# Parameter Ensemble
This notebook shows how to edit and work with parameters in pywatershed. First we look at the data model used by the `Parameter` class to build a small ensemble of parameters for the `PRMSChannel` hydrologic process. Then we do a little bit of (embarassingly) parallel programming using Python's [concurrent.futures](https://docs.python.org/3/library/concurrent.futures.html) to run this ensemble in parallel (in addition to serial). This provides a skeleton recipe for how to do calibration or sensitivity analysis with pywatershed. 

It is a design feature that the `Parameter` class is read-only. This is because we dont want the code and developers modifying parameters opaquely under the hood. While this practice is commonplace, it undermines the idea of reproducible research and causes more headaches than it sovles. So we guard against this with software design. The trick is that we need to make the `Parameter` object editable, but that means we have to change it to another class first. 

Let's get started. 

Note this notebook needs notebooks 0-1 to have been run in advance.

## Preliminaries

In [None]:
# auto-format the code in this notebook
%load_ext jupyter_black

In [None]:
import os
import pathlib as pl
from pprint import pprint
import shutil

import numpy as np
import pywatershed as pws
import xarray as xr

We'll use a PRMS-native parameter file from one of the domains supplied with pywatershed on install.

In [None]:
domain_dir = pws.constants.__pywatershed_root__ / "data/drb_2yr"
nb_output_dir = pl.Path("./05_parameter_ensemble")
nb_output_dir.mkdir(exist_ok=True)
(nb_output_dir / "params").mkdir(exist_ok=True)

In [None]:
params = pws.parameters.PrmsParameters.load(domain_dir / "myparam.param")

In [None]:
print(params)
isinstance(params, pws.Parameters)

## Create an ensemble or parameters
Now that we have the PRMS parameters as a `pws.Parameters` object, actually as its subclass `PrmsParameters`, we'll conduct a simple demonstration of how to generate an ensemble of values for `K_coef`, the Muskingum storage coefficient which affects the travel time of waves in the `PRMSChannel` representation.

As mentioned above, we have to get the parameter data in to a different class to be able to edit. Here we have two options: 1) an `xarray.Dataset` 2) a `pywatershed.DatasetDict`. These two options have invertible mappings provided by `pywatershed.DatasetDict`. 

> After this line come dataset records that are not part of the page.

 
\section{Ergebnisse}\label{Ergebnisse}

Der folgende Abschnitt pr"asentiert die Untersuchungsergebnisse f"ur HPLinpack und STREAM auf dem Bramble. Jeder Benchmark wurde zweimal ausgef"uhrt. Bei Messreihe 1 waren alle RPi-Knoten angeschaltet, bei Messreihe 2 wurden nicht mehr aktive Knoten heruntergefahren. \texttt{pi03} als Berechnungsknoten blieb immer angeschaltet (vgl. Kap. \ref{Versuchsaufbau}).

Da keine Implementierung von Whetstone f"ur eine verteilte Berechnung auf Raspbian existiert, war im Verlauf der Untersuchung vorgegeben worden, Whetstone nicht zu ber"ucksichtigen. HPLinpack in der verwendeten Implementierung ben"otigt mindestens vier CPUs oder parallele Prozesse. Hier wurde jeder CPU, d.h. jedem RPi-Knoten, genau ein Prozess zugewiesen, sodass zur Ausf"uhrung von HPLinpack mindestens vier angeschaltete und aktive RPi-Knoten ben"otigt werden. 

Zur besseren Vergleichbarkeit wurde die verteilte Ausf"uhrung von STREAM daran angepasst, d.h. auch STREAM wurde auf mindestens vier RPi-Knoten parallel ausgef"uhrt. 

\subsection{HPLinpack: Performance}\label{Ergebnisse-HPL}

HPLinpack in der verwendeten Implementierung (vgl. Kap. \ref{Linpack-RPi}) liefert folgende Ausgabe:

First we'll deomonstrate the approach with `xarray.Dataset`. We'll create an ensemble with 11 members and we'll write the new parameter datasets, including all the variables, out to disk as separate NetCDF files. Note we could do this in memory and not write to disk, but generally it is favorable to have a record of inputs. This also demonstrates how to how one can quite easily convert a native PRMS parameter file to a NetCDF file. 

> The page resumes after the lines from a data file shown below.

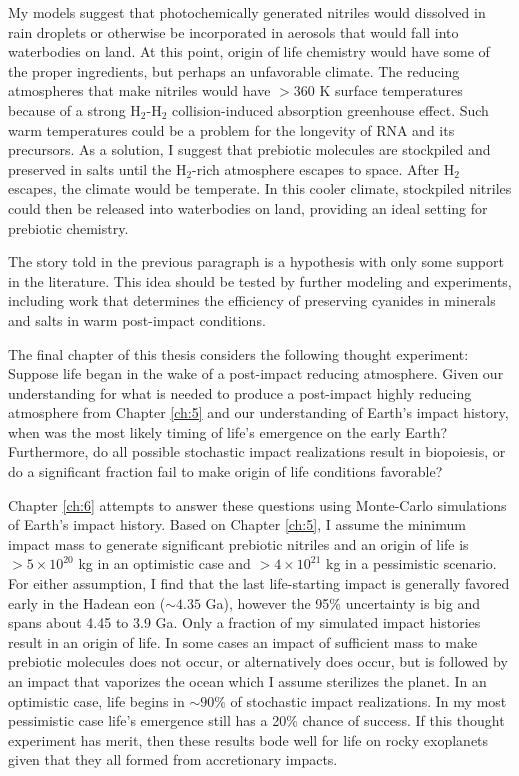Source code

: My models suggest that photochemically generated nitriles would dissolved in rain droplets or otherwise be incorporated in aerosols that would fall into waterbodies on land. 
At this point, origin of life chemistry would have some of the proper ingredients, but perhaps an unfavorable climate. The reducing atmospheres that make nitriles would have $> 360$ K surface temperatures because of a strong H$_2$-H$_2$ collision-induced absorption greenhouse effect. Such warm temperatures could be a problem for the longevity of RNA and its precursors. As a solution, I suggest that prebiotic molecules are stockpiled and preserved in salts until the H$_2$-rich atmosphere escapes to space. After H$_2$ escapes, the climate would be temperate. In this cooler climate, stockpiled nitriles could then be released into waterbodies on land, providing an ideal setting for prebiotic chemistry.

The story told in the previous paragraph is a hypothesis with only some support in the literature. This idea should be tested by further modeling and experiments, including work that determines the efficiency of preserving cyanides in minerals and salts in warm post-impact conditions.

The final chapter of this thesis considers the following thought experiment: Suppose life began in the wake of a post-impact reducing atmosphere. Given our understanding for what is needed to produce a post-impact highly reducing atmosphere from Chapter \ref{ch:5} and our understanding of Earth's impact history, when was the most likely timing of life's emergence on the early Earth? Furthermore, do all possible stochastic impact realizations result in biopoiesis, or do a significant fraction fail to make origin of life conditions favorable? 

Chapter \ref{ch:6} attempts to answer these questions using Monte-Carlo simulations of Earth's impact history. Based on Chapter \ref{ch:5}, I assume the minimum impact mass to generate significant prebiotic nitriles and an origin of life is $> 5 \times 10^{20}$ kg in an optimistic case and $> 4 \times 10^{21}$ kg in a pessimistic scenario. For either assumption, I find that the last life-starting impact is generally favored early in the Hadean eon ($\sim 4.35$ Ga), however the 95\% uncertainty is big and spans about 4.45 to 3.9 Ga. Only a fraction of my simulated impact histories result in an origin of life. In some cases an impact of sufficient mass to make prebiotic molecules does not occur, or alternatively does occur, but is followed by an impact that vaporizes the ocean which I assume sterilizes the planet. In an optimistic case, life begins in $\sim 90\%$ of stochastic impact realizations. In my most pessimistic case life's emergence still has a 20\% chance of success. If this thought experiment has merit, then these results bode well for life on rocky exoplanets given that they all formed from accretionary impacts.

We'll just multiply the `K_coef` the coefficient by the 11 numbers in 0.75, 0.8, ... , 1.2, 1.25 to get our 11 realizations.

In [None]:
param_files = []  # get a list of written NetCDF files back at the end
n_members = 11
for ii in range(n_members):
    param_ds = params.to_xr_ds()  # copies by default
    multiplier = ii * 0.05 + 0.75
    print("multiplier = ", multiplier)
    param_ds["K_coef"] *= multiplier
    param_file_name = (
        nb_output_dir / f"params/perturbed_params_xr_{str(ii).zfill(3)}.nc"
    )
    param_files += [param_file_name]
    param_ds.to_netcdf(param_file_name)

For the final `param_ds` still in memory, we can look at it... it has 144 variables, so you'll need to click the triangle to see the list. The little papert with bent corner icon provides metadata and the stacked disks give a python `repr`.

In [None]:
param_ds

Do a check that the values in the file divided by the original values reproduce the factors in order.

In [None]:
for ff in param_files:
    new_params = xr.open_dataset(
        ff, decode_times=False, decode_timedelta=False
    )
    k_coef = new_params["K_coef"]
    # new_params = pws.parameters.PrmsParameters.from_netcdf(ff)
    # k_coef = new_params.data_vars["K_coef"]
    multipliers = k_coef / params.data_vars["K_coef"]
    assert (multipliers - multipliers[0] < 1e-15).all()
    print(multipliers[0].values)

In [None]:
del param_files

Now to demonstrate the use of a `pywatershed.DatasetDict` which you can read about in the [documentation](https://pywatershed.readthedocs.io/en/main/api/generated/pywatershed.base.DatasetDict.html#pywatershed.base.DatasetDict). Note that the edited `DatasetDict` can be made a `Parameters` object again by `Parameters(**param_dict.data)`, but we'll just write directly to file and then load as a `Parameters` object. These are slightly different choices from above, show additional flexibility. We still choose to write the parameter ensemble to disk, however.


In [None]:
param_files = []
for ii in range(11):
    param_dict = params.to_dd()  # copies by default
    multiplier = ii * 0.05 + 0.75
    print("multiplier = ", multiplier)
    param_dict.data_vars["K_coef"] *= multiplier
    param_file_name = (
        nb_output_dir / f"params/perturbed_params_{str(ii).zfill(3)}.nc"
    )
    param_files += [param_file_name]
    param_dict.to_netcdf(
        param_file_name, use_xr=True
    )  # using xarray, more work necessary for nc4 export

Same check as above, but this time we read the NetCDF file into a `PrmsParameters` object rather than an `xarray.Dataset`.

In [None]:
for ff in param_files:
    # the problem arises on the read with xarray default decoding
    # but we can just open the netcdf file as Parameters
    # ds = xr.open_dataset(ff, decode_times=False, decode_timedelta=False)
    # k_coef = ds["K_coef"]
    new_params = pws.parameters.PrmsParameters.from_netcdf(ff)
    k_coef = new_params.data_vars["K_coef"]
    multipliers = k_coef / params.data_vars["K_coef"]
    assert (multipliers - multipliers[0] < 1e-15).all()
    print(multipliers[0])

## Run the parameter ensemble
We'll write a helper function for running the parameters through the model. Note comments on details around concurrent.futures.

In [None]:
def run_channel_model(output_dir_parent, param_file):
    # for concurrent.futures we have to write this function to file/module
    # so we have to import things that wont be in scope in that case.
    import numpy as np
    import pywatershed as pws

    domain_dir = pws.constants.__pywatershed_root__ / "data/drb_2yr"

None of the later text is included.